When the word got out, and the check had been cashed, other multi-nationals—led by the fleur de oilys from Chevron to Valero—sent their lobbyists flocking to the halls of Congress. This resulted in HR 666 being put into motion, stating that all corporations were welcome to enter the fray—and a total of $3 billion came into play by year’s end.  

The struggle then got complex when all-the-rage, off-the-wall Republican politicians proposed the leaders of the GOP be so “spun in the sky.” Leading the list was the infamous lobbyist Jack Abramoff, followed by Bush and Cheney. . .  

A veering moderate faction of the party balked, saying it wanted the hurricanes to be named after 2006 congressional candidates whose campaigns were in jeopardy. Following six years of Republican rape and pillage, such politicos could use all the publicity available, they cried. Consequently, the three groups began fighting amongst themselves, much to the bemusement of the Democrats, who didn’t know what to do. 

However, there were young (Gen Y’erd) Aderall (a latest drug of choice, composed of four time-released methamphetamines—a.k.a. as the “Fantastic Four”) sucking corporate liberals who saw this as an opportunity to shift the agenda by proposing a national lottery in which the people could select a hurricane name from party candidates—ranging from Democratic to Green to Peace & Freedom. . . This democratic process grabbed the excitement of the ever losing left, progressives, whoever, particularly when it was agreed that for $20, folks could get to pick 26 names, from A-Z.  

Democrats filibustered in the House in an attempt to stall the inevitable, even as lottery bucks dribbled into party coffers. At which point, the GOP announced that the dollar be abandoned, and replaced with something called the Reagan Rand, named for Ronald Reagan and arch-conservative icon Ayn Rand. 

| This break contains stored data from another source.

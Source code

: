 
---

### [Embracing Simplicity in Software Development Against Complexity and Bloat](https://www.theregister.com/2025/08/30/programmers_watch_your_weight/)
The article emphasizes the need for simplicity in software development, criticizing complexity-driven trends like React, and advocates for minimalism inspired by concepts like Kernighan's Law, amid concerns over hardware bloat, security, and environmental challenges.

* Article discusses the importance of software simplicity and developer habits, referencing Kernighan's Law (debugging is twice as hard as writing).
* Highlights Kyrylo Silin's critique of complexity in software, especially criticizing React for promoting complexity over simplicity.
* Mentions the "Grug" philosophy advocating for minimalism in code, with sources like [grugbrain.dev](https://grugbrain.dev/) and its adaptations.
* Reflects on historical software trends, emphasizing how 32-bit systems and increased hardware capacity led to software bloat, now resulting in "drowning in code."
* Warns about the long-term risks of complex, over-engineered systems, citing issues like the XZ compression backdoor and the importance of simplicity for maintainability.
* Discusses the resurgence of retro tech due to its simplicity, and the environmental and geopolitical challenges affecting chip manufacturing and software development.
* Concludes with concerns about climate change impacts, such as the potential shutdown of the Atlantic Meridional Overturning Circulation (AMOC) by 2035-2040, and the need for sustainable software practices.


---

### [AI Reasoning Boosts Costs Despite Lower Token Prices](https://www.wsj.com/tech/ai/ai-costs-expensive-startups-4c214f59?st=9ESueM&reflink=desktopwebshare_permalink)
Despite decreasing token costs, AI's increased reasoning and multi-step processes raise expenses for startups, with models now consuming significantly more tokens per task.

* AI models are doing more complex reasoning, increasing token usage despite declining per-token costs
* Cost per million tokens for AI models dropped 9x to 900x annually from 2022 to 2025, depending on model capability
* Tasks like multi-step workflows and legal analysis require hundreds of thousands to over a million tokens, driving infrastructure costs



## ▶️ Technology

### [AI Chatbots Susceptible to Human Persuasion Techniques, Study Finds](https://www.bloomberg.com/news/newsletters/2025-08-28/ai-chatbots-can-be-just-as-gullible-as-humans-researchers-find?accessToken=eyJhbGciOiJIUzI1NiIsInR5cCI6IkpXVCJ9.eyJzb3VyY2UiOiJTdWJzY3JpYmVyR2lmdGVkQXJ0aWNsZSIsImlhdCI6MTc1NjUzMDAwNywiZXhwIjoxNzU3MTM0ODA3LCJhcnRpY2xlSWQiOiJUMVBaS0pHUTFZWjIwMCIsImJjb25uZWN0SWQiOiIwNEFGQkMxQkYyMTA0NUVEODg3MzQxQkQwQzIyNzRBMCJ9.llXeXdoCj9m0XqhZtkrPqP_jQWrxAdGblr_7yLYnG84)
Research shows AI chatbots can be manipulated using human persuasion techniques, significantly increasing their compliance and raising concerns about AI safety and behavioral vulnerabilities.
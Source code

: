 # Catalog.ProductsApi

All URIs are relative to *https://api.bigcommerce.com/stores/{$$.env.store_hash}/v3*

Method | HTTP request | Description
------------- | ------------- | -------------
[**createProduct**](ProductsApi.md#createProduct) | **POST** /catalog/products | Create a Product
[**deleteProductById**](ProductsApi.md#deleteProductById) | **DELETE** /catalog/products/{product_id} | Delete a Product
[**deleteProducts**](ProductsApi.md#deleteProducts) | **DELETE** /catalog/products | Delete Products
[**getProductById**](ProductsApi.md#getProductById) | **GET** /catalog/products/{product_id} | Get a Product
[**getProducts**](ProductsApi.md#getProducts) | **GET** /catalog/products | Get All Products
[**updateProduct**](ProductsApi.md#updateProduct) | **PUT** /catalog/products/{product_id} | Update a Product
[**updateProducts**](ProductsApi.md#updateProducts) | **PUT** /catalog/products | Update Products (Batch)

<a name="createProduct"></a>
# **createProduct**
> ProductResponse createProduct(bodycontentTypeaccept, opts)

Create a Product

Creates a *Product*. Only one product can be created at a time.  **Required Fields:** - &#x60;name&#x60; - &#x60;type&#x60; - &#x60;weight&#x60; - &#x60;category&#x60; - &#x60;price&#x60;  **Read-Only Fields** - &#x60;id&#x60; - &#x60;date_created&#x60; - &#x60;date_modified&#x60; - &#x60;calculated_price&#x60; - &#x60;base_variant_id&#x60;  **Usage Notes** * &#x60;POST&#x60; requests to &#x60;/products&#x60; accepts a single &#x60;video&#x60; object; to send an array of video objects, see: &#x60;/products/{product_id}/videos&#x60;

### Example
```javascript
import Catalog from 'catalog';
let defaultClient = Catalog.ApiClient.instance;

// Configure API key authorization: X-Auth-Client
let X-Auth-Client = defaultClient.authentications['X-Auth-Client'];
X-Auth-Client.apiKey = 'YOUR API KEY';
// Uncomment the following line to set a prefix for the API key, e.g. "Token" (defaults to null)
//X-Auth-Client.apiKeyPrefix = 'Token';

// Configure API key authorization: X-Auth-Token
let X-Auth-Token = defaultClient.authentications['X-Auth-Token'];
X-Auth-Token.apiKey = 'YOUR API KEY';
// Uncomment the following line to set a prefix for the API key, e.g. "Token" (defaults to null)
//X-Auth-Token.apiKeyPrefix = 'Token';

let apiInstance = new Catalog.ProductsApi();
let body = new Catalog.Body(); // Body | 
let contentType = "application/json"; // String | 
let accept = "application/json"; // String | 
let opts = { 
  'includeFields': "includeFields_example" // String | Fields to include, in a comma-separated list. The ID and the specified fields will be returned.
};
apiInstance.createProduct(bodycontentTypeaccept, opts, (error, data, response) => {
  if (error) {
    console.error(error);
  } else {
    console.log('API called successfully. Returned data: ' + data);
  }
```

Following a watershed year in which hurricanes reached beyond the alphabet into the 30s, 2006 looks like it could find stepped-up manmade global warming mixing even more with the casino economy. This development may even bring back and forward from a previous tempestuous time NomadiKoran chanting Weathermensch, as well as, say, Wobbudhists, Navahopis, Quechecwelch, Ukrainiancestors, Clintonian Croasians, EUUUUUUUUUUUUUUU U.S. isolationist teeny boppers. . .  

 

 

 

Armin A. Legdon, aka Arnie Passman, is a writer, cultural undertaker and executioner living in the prevailing corrosive winds in west central Berkeley.